Action item | Could you copy all of the records below exactly as they appear?

======

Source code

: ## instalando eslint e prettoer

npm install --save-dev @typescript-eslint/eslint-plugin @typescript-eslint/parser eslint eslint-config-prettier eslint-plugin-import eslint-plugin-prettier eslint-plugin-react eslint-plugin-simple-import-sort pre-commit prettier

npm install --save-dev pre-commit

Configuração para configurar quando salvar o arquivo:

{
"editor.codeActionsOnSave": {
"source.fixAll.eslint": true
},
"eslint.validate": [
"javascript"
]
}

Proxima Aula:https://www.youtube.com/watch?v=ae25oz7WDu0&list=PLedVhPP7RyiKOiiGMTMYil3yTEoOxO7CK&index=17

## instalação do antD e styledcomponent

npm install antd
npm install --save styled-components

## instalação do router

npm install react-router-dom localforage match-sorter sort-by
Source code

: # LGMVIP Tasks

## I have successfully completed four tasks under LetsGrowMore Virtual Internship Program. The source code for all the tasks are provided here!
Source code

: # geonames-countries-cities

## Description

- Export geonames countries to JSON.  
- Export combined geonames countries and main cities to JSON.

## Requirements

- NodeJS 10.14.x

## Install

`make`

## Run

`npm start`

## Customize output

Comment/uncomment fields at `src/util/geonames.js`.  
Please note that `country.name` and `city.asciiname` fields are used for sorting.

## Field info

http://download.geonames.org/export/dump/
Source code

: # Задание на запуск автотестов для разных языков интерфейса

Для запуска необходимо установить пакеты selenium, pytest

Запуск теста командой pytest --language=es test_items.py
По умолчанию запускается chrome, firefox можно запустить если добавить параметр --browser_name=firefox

======

Output below |
Source code

: ## instalando eslint e prettoer

npm install --save-dev @typescript-eslint/eslint-plugin @typescript-eslint/parser eslint eslint-config-prettier eslint-plugin-import eslint-plugin-prettier eslint-plugin-react eslint-plugin-simple-import-sort pre-commit prettier

npm install --save-dev pre-commit

Configuração para configurar quando salvar o arquivo:

{
"editor.codeActionsOnSave": {
"source.fixAll.eslint": true
},
"eslint.validate": [
"javascript"
]
}

Proxima Aula:https://www.youtube.com/watch?v=ae25oz7WDu0&list=PLedVhPP7RyiKOiiGMTMYil3yTEoOxO7CK&index=17

## instalação do antD e styledcomponent

npm install antd
npm install --save styled-components

## instalação do router

npm install react-router-dom localforage match-sorter sort-by
Source code

: # LGMVIP Tasks

## I have successfully completed four tasks under LetsGrowMore Virtual Internship Program. The source code for all the tasks are provided here!
Source code

: # geonames-countries-cities

## Description

- Export geonames countries to JSON.  
- Export combined geonames countries and main cities to JSON.

## Requirements

- NodeJS 10.14.x

## Install

`make`

## Run

`npm start`

## Customize output

Comment/uncomment fields at `src/util/geonames.js`.  
Please note that `country.name` and `city.asciiname` fields are used for sorting.

## Field info

http://download.geonames.org/export/dump/
Source code

: # Задание на запуск автотестов для разных языков интерфейса

Для запуска необходимо установить пакеты selenium, pytest

Запуск теста командой pytest --language=es test_items.py
По умолчанию запускается chrome, firefox можно запустить если добавить параметр --browser_name=firefox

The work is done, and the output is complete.